### Action item
Compute how many lines in the records below contain the string "internal" and give that number without other output.

### Records shown
┌──

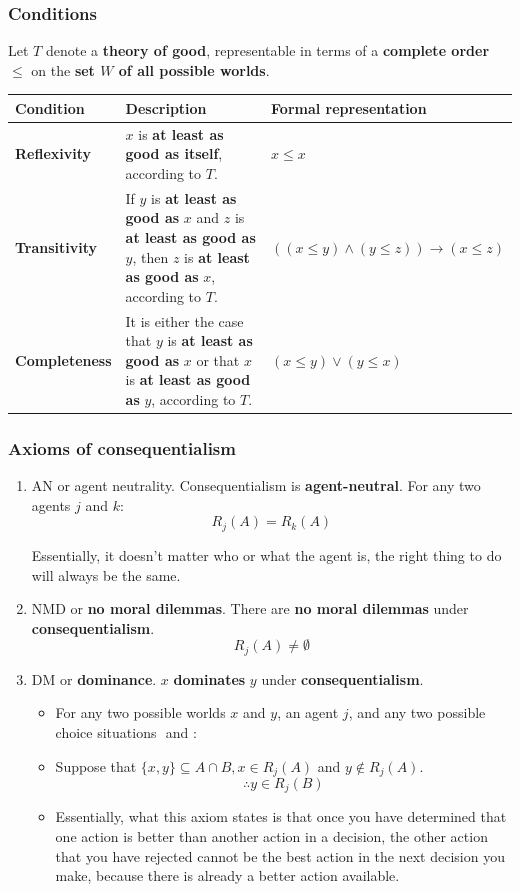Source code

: \documentclass[11pt]{article}
\begin{document}
\subsubsection{Conditions}
\label{sec:org5dd4e76}
Let \(T\) denote a \textbf{theory of good}, representable in terms of a \textbf{complete order} \(\le\) on the \textbf{set \(W\) of all possible worlds}.

\begin{center}
\begin{tabularx}{\textwidth}{|X|X|X|}
\hline
Condition & Description & Formal representation\\
\hline
\textbf{Reflexivity} & \(x\) is \textbf{at least as good as itself}, according to \(T\). & \(x \le x\)\\
\hline
\textbf{Transitivity} & If \(y\) is \textbf{at least as good as} \(x\) and \(z\) is \textbf{at least as good as} \(y\), then \(z\) is \textbf{at least as good as} \(x\), according to \(T\). & \(((x \le y) \wedge (y \le z)) \rightarrow (x \le z)\)\\
\hline
\textbf{Completeness} & It is either the case that \(y\) is \textbf{at least as good as} \(x\) or that \(x\) is \textbf{at least as good as} \(y\), according to \(T\). & \((x \le y) \vee (y \le x)\)\\
\hline
\end{tabularx}
\end{center}

 \newpage
\subsubsection{Axioms of consequentialism}
\label{sec:org7294e75}
\begin{enumerate}
\item AN or agent neutrality. Consequentialism is \textbf{agent-neutral}.
For any two agents \(j\) and \(k\):
\[R_j (A) = R_k (A)\]

Essentially, it doesn't matter who or what the agent is, the right thing to do will always be the same.

\item NMD or \textbf{no moral dilemmas}. There are \textbf{no moral dilemmas} under \textbf{consequentialism}.
\[R_j (A) \ne \emptyset\]

\item DM or \textbf{dominance}. \(x\) \textbf{dominates} \(y\) under \textbf{consequentialism}.
\begin{itemize}
\item For any two possible worlds \(x\) and \(y\), an agent \(j\), and any two possible choice situations \(<j, A>\) and \(<j, B>\):
\item Suppose that \(\{x, y\} \subseteq A \cap B, x \in R_j (A)\) and \(y \notin R_j (A)\).
\[\therefore y \in R_j (B)\]
\item Essentially, what this axiom states is that once you have determined that one action is better than another action in a decision, the other action that you have rejected cannot be the best action in the next decision you make, because there is already a better action available.
\end{itemize}
\end{enumerate}
\end{document}
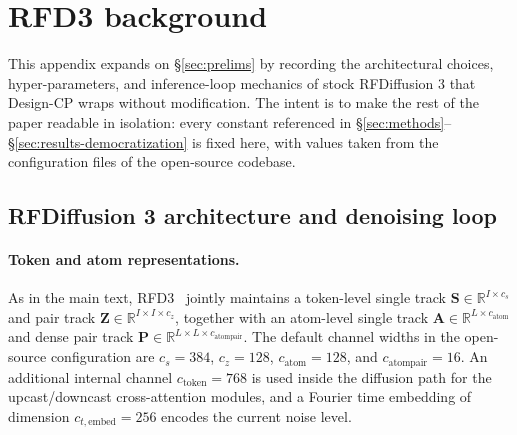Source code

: \documentclass{article}
\theoremstyle{plain}
\theoremstyle{definition}
\theoremstyle{remark}
\begin{document}
\nocite{langley00}





\appendix
\onecolumn

\section{RFD3 background}
\label{app:rfd3-bg-parent}

This appendix expands on \S\ref{sec:prelims} by recording the architectural choices, hyper-parameters, and inference-loop mechanics of stock RFDiffusion 3 that Design-CP wraps without modification. The intent is to make the rest of the paper readable in isolation: every constant referenced in \S\ref{sec:methods}--\S\ref{sec:results-democratization} is fixed here, with values taken from the configuration files of the open-source codebase.

\subsection{RFDiffusion 3 architecture and denoising loop}
\label{app:rfd3-bg}

\paragraph{Token and atom representations.} As in the main text, RFD3~\cite{butcher_novo_2025} jointly maintains a token-level single track $\mathbf{S}\in\mathbb{R}^{I\times c_s}$ and pair track $\mathbf{Z}\in\mathbb{R}^{I\times I\times c_z}$, together with an atom-level single track $\mathbf{A}\in\mathbb{R}^{L\times c_\text{atom}}$ and dense pair track $\mathbf{P}\in\mathbb{R}^{L\times L\times c_\text{atompair}}$. The default channel widths in the open-source configuration are $c_s=384$, $c_z=128$, $c_\text{atom}=128$, and $c_\text{atompair}=16$. An additional internal channel $c_\text{token}=768$ is used inside the diffusion path for the upcast/downcast cross-attention modules, and a Fourier time embedding of dimension $c_{t,\text{embed}}=256$ encodes the current noise level.
\end{document}
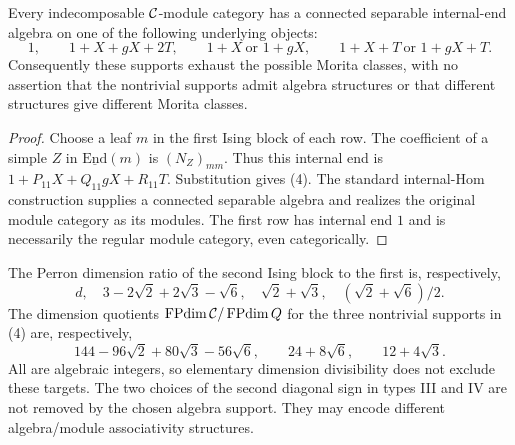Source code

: \begin{corollary}
Every indecomposable $\C$-module category has a connected separable
internal-end algebra on one of the following underlying objects:
\[
1,\qquad 1+X+gX+2T,\qquad 1+X\ \text{or }1+gX,
\qquad 1+X+T\ \text{or }1+gX+T. \tag{4}
\]
Consequently these supports exhaust the possible Morita classes, with
no assertion that the nontrivial supports admit algebra structures or
that different structures give different Morita classes.
\end{corollary}
\begin{proof}
Choose a leaf $m$ in the first Ising block of each row. The coefficient
of a simple $Z$ in $\underline{\mathrm{End}}(m)$ is $(N_Z)_{mm}$.
Thus this internal end is
$1+P_{11}X+Q_{11}gX+R_{11}T$. Substitution gives (4).
The standard internal-Hom construction supplies a connected separable
algebra and realizes the original module category as its modules.
The first row has internal end $1$ and is necessarily the regular
module category, even categorically.
\end{proof}

The Perron dimension ratio of the second Ising block to the first is,
respectively,
\[
d,\quad 3-2\sqrt2+2\sqrt3-\sqrt6,\quad
\sqrt2+\sqrt3,\quad(\sqrt2+\sqrt6)/2.
\]
The dimension quotients $\FPdim\C/\FPdim Q$ for the three nontrivial
supports in (4) are, respectively,
\[
144-96\sqrt2+80\sqrt3-56\sqrt6,
\qquad24+8\sqrt6,\qquad12+4\sqrt3.
\]
All are algebraic integers, so elementary dimension divisibility does
not exclude these targets. The two choices of the second diagonal sign
in types III and IV are not removed by the chosen algebra support.
They may encode different algebra/module associativity structures.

└──

### Answer section
5